To the birds he spoke these words “‘My brother birds, you should greatly praise your Creator and love Him always. He clothed you with feathers and gave you wings for flying. Among all His creatures He made you free and gave you the purity of the air. You neither sow nor reap, He nevertheless governs you without your least care.’
On another occasion he addressed a flock of noisy swallows saying “‘My sister swallows, now it is time for me also to speak, since you have already said enough. Hear the word of God and stay quiet until the word of the Lord is completed.’ As legend has it, as if capable of reason, the swallows immediately fell silent, and did not leave from the place until the whole sermon was over. All who saw this were filled with amazement and gave glory to God.”
So, to speak of the creation, the environment and our fellow creatures as we have done over this last month in the way we have is not a new lefty trendy thing but entirely within the Christian tradition which Francis enjoyed and taught and lived.
Lastly for today, I point to Francis concern for the poor and marginalised. As I mentioned, the Catholic Church is now headed by Pope Francis. At his first audience on 16 March 2013, Pope Francis told journalists that he had chosen the name in honour of Saint Francis of Assisi, and had done so because he was especially concerned for the well-being of the poor.
Francis’ story is one of a person who took on radical poverty in the name of Christ.
Dan Runyon writes “An armor-clad knight with a lance, oil-tempered sword and plumed helmet rode his war charger out of Assisi to battle against his neighbouring Italian town of Perugia. When this brave youth, Francesco Bernardone, saw the wretched sight of a leper in the road, he spurred his horse to flee. B ut as he galloped by, Francis thought he recognized Christ in the contorted face of the outcast. Abruptly he stopped, dismounted, kissed the leper, gave alms, seated the man on the charger and led the way to the leper’s destination.

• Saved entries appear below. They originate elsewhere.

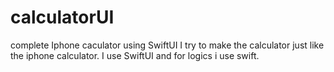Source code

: # calculatorUI
complete Iphone caculator using SwiftUI
I try to make the calculator just like the iphone calculator.
I use SwiftUI and for logics i use swift.
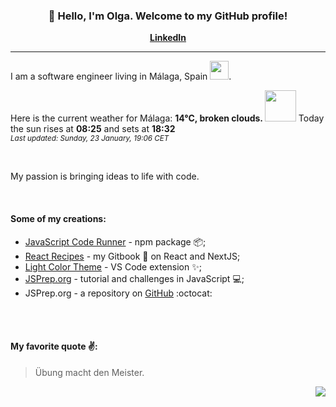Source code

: <h3 align="center">👋 Hello, I'm Olga. Welcome to my GitHub profile! </h3>
<p align="center">
  <strong><a href="https://www.linkedin.com/in/olga-f/">LinkedIn</a></strong>
</p>

---

I am a software engineer living in Málaga, Spain <img src="https://cdn.pixabay.com/photo/2016/07/06/14/37/spain-1500646_960_720.png" width="30"/>.


Here is the current weather for Málaga:
<b> 14°C, 
 broken clouds.
</b> <img width="50" src=https:&#x2F;&#x2F;openweathermap.org&#x2F;img&#x2F;wn&#x2F;04n.png></img> Today the sun rises at
 <b>08:25</b> 
and sets at <b>18:32</b>
<br/>
<small><i>Last updated: Sunday, 23 January, 19:06 CET </i></small>
<br/>

<br/>
<p> My passion is bringing ideas to life with code. </p>
<br/>

#### Some of my creations:
- [JavaScript Code Runner](https://www.npmjs.com/package/javascript-code-runner) - npm package 📦;
- [React Recipes](https://olga-f.gitbook.io/react/) - my Gitbook 📘 on React and NextJS;
- [Light Color Theme](https://marketplace.visualstudio.com/items?itemName=olga-f.light-color-theme) - VS Code extension ✨;
- [JSPrep.org](https://jsprep.org) - tutorial and challenges in JavaScript 💻;
- JSPrep.org - a repository on [GitHub](https://github.com/olga-f/jsprep.org) :octocat: 




 <br/>
 <br/>

<div align="left">



#### My favorite quote ✌️: 

> Übung macht den Meister.



</div>


<div align="right">
<img src="https://komarev.com/ghpvc/?username=olga-f&color=38A3A5">
</div>

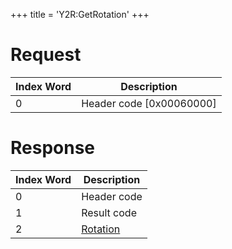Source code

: +++
title = 'Y2R:GetRotation'
+++

# Request

| Index Word | Description                |
|------------|----------------------------|
| 0          | Header code \[0x00060000\] |

# Response

| Index Word | Description                                     |
|------------|-------------------------------------------------|
| 0          | Header code                                     |
| 1          | Result code                                     |
| 2          | [Rotation](Camera_Services#rotation "wikilink") |
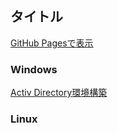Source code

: ## タイトル
[GitHub Pagesで表示](https://plantyuta.github.io/site/ )

### Windows
[Activ Directory環境構築](https://plantyuta.github.io/site/docs/ActivDirectory/ )

### Linux
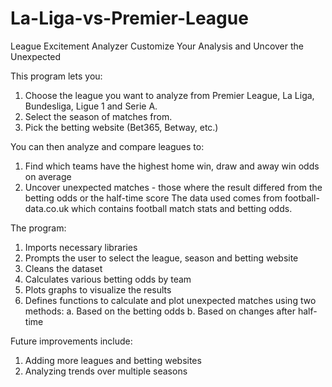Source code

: # La-Liga-vs-Premier-League
League Excitement Analyzer
Customize Your Analysis and Uncover the Unexpected

This program lets you:
1. Choose the league you want to analyze from Premier League, La Liga, Bundesliga, Ligue 1 and Serie A.
2. Select the season of matches from.
3. Pick the betting website (Bet365, Betway, etc.)

You can then analyze and compare leagues to:
1. Find which teams have the highest home win, draw and away win odds on average
2. Uncover unexpected matches - those where the result differed from the betting odds or the half-time score
The data used comes from football-data.co.uk which contains football match stats and betting odds.

The program:
1. Imports necessary libraries
2. Prompts the user to select the league, season and betting website
3. Cleans the dataset
4. Calculates various betting odds by team
5. Plots graphs to visualize the results
6. Defines functions to calculate and plot unexpected matches using two methods:
    a. Based on the betting odds
    b. Based on changes after half-time

Future improvements include:
1. Adding more leagues and betting websites
2. Analyzing trends over multiple seasons
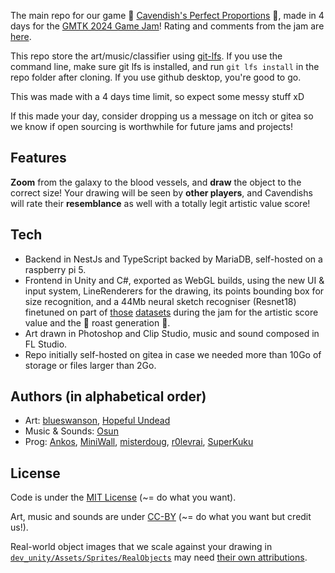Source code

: The main repo for our game 🍌 [Cavendish's Perfect Proportions](https://r0levrai.itch.io/cavendishs-perfect-proportions) 🍌, made in 4 days for the [GMTK 2024 Game Jam](https://itch.io/jam/gmtk-2024)!
Rating and comments from the jam are [here](https://itch.io/jam/gmtk-2024/rate/2901708).

This repo store the art/music/classifier using [git-lfs](https://git-lfs.com).
If you use the command line, make sure git lfs is installed, and run `git lfs install` in the repo folder after cloning.
If you use github desktop, you're good to go.


This was made with a 4 days time limit, so expect some messy stuff xD

If this made your day, consider dropping us a message on itch or gitea so we know if open sourcing is worthwhile for future jams and projects!

## Features

**Zoom** from the galaxy to the blood vessels, and **draw** the object to the correct size! Your drawing will be seen by **other players**, and Cavendishs will rate their **resemblance** as well with a totally legit artistic value score!

## Tech

- Backend in NestJs and TypeScript backed by MariaDB, self-hosted on a raspberry pi 5.
- Frontend in Unity and C#, exported as WebGL builds, using the new UI & input system, LineRenderers for the drawing, its points bounding box for size recognition, and a 44Mb neural sketch recogniser (Resnet18) finetuned on part of [those](https://quickdraw.withgoogle.com/data/) [datasets](https://cybertron.cg.tu-berlin.de/eitz/projects/classifysketch/) during the jam for the artistic score value and the 🍌 roast generation 🍌.
- Art drawn in Photoshop and Clip Studio, music and sound composed in FL Studio.
- Repo initially self-hosted on gitea in case we needed more than 10Go of storage or files larger than 2Go.

## Authors (in alphabetical order)

- Art: [blueswanson](https://blueswanson.tumblr.com/), [Hopeful Undead](https://hopeful-undead.itch.io/)
- Music & Sounds: [Osun](https://www.youtube.com/@Osun6)
- Prog: [Ankos](https://ansoko.itch.io/), [MiniWall](https://miniwall.itch.io/), [misterdoug](https://linktr.ee/ddkhaled), [r0levrai](https://r0levrai.itch.io/), [SuperKuku](https://superkuku.itch.io/)

## License

Code is under the [MIT License](https://opensource.org/license/mit) (~= do what you want).

Art, music and sounds are under [CC-BY](https://creativecommons.org/licenses/by/4.0/) (~= do what you want but credit us!).

Real-world object images that we scale against your drawing in [`dev_unity/Assets/Sprites/RealObjects`](./dev_unity/Assets/Sprites/RealObjects) may need [their own attributions](./objects_attributions).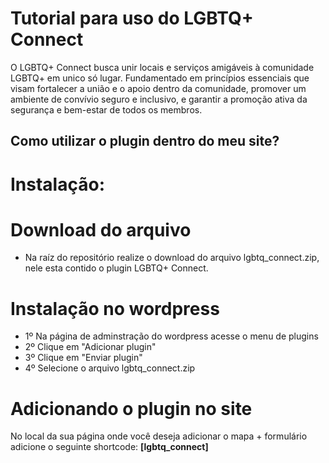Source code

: # **Tutorial para uso do LGBTQ+ Connect**

O LGBTQ+ Connect busca unir locais e serviços amigáveis à comunidade LGBTQ+ em unico só lugar. Fundamentado em princípios essenciais que visam fortalecer a união e o apoio dentro da comunidade, promover um ambiente de convívio seguro e inclusivo, e garantir a promoção ativa da segurança e bem-estar de todos os membros.

## **Como utilizar o plugin dentro do meu site?**

# **Instalação:**

# **Download do arquivo**

- Na raíz do repositório realize o download do arquivo lgbtq_connect.zip, nele esta contido o plugin LGBTQ+ Connect.

# **Instalação no wordpress**

- 1º Na página de adminstração do wordpress acesse o menu de plugins
- 2º Clique em "Adicionar plugin"
- 3º Clique em "Enviar plugin"
- 4º Selecione o arquivo lgbtq_connect.zip

# **Adicionando o plugin no site**

No local da sua página onde você deseja adicionar o mapa + formulário adicione o seguinte shortcode: **[lgbtq_connect]**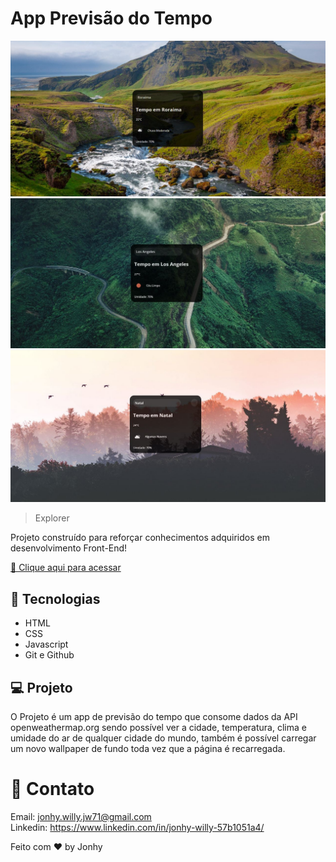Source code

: # App Previsão do Tempo

![preview](./.github/preview1.jpg)
![preview](./.github/preview2.jpg)
![preview](./.github/preview3.jpg)

> Explorer

Projeto construído para reforçar conhecimentos adquiridos em desenvolvimento Front-End!

[ 🔗 Clique aqui para acessar](https://projeto-previsao-do-tempo-omega.vercel.app/)

## 🚀 Tecnologias

- HTML
- CSS
- Javascript
- Git e Github

## 💻 Projeto

O Projeto é um app de previsão do tempo que consome dados da API openweathermap.org sendo possível ver a cidade, temperatura, clima e umidade do ar de qualquer cidade do mundo, também é possível carregar um novo wallpaper de fundo toda vez que a página é recarregada.

# 💙 Contato

Email: jonhy.willy.jw71@gmail.com <br>
Linkedin: https://www.linkedin.com/in/jonhy-willy-57b1051a4/

Feito com ♥ by Jonhy
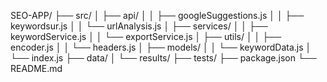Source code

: SEO-APP/
├── src/
│   ├── api/
│   │   ├── googleSuggestions.js
│   │   ├── keywordsur.js
│   │   └── urlAnalysis.js
│   ├── services/
│   │   ├── keywordService.js
│   │   └── exportService.js
│   ├── utils/
│   │   ├── encoder.js
│   │   └── headers.js
│   ├── models/
│   │   └── keywordData.js
│   └── index.js
├── data/
│   └── results/
├── tests/
├── package.json
└── README.md


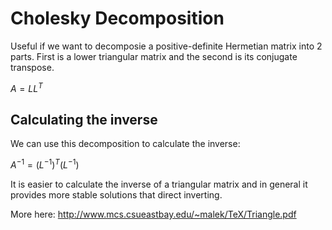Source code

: # Cholesky Decomposition
Useful if we want to decomposie a positive-definite Hermetian matrix into 2 parts. First is a lower triangular matrix and the second is its conjugate transpose.

$A = L L^T$


## Calculating the inverse
We can use this decomposition to calculate the inverse:

$A^{-1} = (L^{-1})^T (L^{-1})$

It is easier to calculate the inverse of a triangular matrix and in general it provides more stable solutions that direct inverting.

More here:
http://www.mcs.csueastbay.edu/~malek/TeX/Triangle.pdf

Before this experience, Francis so loathed the sight of lepers that he would look at their houses only from a distance of two miles while holding his nose. But Francis later said of this experience, “… What had previously nauseated me became a source of spiritual and physical consolation .… After that I did not wait long before leaving the world.”

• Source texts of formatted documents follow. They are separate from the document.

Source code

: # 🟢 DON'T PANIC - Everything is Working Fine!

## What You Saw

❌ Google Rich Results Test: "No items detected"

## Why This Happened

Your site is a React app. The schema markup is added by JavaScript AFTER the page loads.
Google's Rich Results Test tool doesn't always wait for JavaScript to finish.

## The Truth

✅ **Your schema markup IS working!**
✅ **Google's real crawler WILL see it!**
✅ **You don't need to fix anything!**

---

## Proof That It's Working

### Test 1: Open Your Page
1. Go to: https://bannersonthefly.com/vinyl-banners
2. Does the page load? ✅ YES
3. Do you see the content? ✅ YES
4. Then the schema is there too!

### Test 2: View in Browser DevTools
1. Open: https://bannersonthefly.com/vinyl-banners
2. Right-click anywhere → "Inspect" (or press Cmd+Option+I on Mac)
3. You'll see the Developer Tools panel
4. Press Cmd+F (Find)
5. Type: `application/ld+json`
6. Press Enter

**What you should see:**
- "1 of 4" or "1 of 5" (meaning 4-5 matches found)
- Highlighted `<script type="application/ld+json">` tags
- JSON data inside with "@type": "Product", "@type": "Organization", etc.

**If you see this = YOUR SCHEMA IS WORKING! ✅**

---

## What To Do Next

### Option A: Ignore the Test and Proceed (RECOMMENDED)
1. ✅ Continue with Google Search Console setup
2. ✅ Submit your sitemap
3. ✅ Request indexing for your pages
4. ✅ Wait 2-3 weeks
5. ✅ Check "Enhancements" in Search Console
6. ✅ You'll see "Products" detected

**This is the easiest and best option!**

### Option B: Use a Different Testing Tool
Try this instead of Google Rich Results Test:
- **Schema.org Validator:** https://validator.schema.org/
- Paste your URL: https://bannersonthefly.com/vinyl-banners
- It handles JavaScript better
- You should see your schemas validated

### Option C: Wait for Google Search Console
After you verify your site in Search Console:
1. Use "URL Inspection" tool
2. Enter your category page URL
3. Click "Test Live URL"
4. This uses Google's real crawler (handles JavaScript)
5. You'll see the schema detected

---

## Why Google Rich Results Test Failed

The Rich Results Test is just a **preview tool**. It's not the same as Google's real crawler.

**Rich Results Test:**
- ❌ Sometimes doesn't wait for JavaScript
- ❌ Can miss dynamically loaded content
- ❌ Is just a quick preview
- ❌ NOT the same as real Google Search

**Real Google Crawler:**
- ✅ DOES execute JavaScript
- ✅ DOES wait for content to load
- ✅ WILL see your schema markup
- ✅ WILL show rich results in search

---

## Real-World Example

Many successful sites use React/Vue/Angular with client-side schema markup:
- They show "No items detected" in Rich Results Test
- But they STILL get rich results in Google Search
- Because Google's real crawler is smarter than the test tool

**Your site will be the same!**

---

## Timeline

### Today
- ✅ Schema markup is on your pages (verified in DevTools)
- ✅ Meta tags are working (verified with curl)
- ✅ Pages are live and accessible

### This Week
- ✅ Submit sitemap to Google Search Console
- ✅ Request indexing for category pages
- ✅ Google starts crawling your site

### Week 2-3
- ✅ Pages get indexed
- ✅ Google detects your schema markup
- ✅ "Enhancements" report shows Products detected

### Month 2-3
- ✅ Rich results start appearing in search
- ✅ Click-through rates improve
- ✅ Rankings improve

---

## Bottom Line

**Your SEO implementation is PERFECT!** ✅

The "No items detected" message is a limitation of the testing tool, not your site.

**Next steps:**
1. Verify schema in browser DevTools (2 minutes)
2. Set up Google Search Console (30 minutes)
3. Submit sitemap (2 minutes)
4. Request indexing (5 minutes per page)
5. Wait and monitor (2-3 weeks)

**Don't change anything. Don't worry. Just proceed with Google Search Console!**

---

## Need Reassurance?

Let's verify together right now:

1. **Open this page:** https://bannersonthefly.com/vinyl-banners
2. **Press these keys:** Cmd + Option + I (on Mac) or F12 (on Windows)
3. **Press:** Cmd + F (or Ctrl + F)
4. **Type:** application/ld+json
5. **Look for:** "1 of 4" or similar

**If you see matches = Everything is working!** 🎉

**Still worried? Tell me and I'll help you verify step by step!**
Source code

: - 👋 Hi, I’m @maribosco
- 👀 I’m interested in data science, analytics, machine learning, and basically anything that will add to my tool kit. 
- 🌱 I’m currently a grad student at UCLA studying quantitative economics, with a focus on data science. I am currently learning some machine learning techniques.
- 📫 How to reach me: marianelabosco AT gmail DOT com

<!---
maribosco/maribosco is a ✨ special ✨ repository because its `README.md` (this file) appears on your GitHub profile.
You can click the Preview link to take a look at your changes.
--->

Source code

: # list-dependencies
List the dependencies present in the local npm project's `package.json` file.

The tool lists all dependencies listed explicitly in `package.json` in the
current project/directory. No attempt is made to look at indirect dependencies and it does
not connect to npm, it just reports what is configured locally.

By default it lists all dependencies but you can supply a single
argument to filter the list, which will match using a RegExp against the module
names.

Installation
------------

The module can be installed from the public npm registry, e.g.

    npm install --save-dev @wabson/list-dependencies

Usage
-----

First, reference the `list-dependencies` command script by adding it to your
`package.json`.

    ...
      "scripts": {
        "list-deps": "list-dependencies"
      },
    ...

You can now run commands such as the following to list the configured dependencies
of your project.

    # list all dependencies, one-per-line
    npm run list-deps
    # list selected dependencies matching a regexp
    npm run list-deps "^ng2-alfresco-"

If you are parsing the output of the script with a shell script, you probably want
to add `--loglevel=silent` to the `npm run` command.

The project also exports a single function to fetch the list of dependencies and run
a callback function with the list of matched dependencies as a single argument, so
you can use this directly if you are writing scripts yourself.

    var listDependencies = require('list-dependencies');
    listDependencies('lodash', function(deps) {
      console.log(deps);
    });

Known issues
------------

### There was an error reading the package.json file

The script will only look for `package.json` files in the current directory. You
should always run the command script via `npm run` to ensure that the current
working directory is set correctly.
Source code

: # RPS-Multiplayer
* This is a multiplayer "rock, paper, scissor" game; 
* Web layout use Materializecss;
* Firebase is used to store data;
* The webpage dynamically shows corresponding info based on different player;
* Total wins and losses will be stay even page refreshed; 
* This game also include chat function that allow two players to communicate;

For Francis, leaving the world meant caring for lepers and praying in deserted chapels. Pietro Bernardone, the wealthy father of Francis, was exasperated by this religious fanaticism and eventually disowned his son. In turn, Francis renounced all right to his inheritance. (https://christianhistoryinstitute.org/magazine/article/francis-of-assisi-on-poverty-and-dung/)
The 21st century western world basically turns its head away from the poverty of those who suffer today. Whether its in drought affected Africa or places devastated by natural disaster or civil war. We turn our eyes away because we can’t bear to see what we might see. But after this special moment I have recounted, Francis turned his face towards the poor leper and kissed him and helped him. Even more radically than the good Samaritan.

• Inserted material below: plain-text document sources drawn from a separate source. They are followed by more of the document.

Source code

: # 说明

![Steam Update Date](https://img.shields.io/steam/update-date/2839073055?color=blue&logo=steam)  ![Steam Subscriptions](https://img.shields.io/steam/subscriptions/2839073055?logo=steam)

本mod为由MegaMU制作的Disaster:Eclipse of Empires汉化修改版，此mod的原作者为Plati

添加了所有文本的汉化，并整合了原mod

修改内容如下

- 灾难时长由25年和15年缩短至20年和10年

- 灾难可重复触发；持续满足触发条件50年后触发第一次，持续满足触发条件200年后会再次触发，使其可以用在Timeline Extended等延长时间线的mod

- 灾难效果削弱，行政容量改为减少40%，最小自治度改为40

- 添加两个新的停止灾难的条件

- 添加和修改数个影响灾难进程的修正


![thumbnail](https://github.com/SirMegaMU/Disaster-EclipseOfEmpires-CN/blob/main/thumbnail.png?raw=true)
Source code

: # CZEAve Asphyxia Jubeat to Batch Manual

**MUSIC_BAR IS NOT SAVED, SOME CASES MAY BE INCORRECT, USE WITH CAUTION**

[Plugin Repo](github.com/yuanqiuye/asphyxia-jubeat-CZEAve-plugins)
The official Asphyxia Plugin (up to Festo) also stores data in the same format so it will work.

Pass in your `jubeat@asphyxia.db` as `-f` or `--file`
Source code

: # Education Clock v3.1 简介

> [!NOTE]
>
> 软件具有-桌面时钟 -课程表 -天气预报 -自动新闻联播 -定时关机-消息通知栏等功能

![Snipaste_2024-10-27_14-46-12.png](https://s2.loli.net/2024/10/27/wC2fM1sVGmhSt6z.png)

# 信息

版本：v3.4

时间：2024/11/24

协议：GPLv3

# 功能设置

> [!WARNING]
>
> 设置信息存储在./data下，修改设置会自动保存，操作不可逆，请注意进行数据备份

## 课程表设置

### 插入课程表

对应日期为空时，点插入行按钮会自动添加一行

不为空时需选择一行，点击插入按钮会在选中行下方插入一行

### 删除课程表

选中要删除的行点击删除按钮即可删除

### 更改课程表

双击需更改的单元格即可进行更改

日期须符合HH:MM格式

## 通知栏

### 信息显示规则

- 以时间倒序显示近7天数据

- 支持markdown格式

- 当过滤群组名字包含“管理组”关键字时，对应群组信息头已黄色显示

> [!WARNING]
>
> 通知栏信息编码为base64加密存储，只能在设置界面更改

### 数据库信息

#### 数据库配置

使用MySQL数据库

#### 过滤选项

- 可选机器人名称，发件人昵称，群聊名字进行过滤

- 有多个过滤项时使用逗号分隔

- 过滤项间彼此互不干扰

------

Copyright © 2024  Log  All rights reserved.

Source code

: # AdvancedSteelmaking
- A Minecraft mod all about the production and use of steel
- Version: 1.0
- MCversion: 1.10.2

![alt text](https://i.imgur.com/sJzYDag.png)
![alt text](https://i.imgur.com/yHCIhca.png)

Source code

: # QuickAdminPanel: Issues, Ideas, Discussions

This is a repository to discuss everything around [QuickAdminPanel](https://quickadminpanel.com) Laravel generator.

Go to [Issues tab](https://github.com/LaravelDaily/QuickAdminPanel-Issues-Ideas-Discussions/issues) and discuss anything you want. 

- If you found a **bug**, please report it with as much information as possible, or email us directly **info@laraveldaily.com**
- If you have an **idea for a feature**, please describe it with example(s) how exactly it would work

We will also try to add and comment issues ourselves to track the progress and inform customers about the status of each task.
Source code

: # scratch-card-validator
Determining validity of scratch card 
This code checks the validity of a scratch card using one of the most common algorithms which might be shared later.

Francis was very demanding of the Friars that lived with him in community. He expected and required them to live with the same passion to follow the life and commandments of Christ as he did.
What would he think of today’s Christians, of today’s Church? Probably not much to be truthful. We are not visible in any way in terms of peacemaking. In fact, the church is deafeningly silent when our Governments are rattling their swords and making sounds of war.
We are becoming more involved in environmental issues, and caring for the world’s endangered creatures but that’s a slow process as well. And managing money is always a very tricky things for us – raising it and spending it wisely and for the right reasons.
St Francis is such an inspiring Saint, one who challenges us on so many levels, individual and as a community. May there always be an echo of St Francis around this place. And may we never lose sight of who Francis was, his passion and strength of character, his devotion to Christ and his love for his fellow human beings.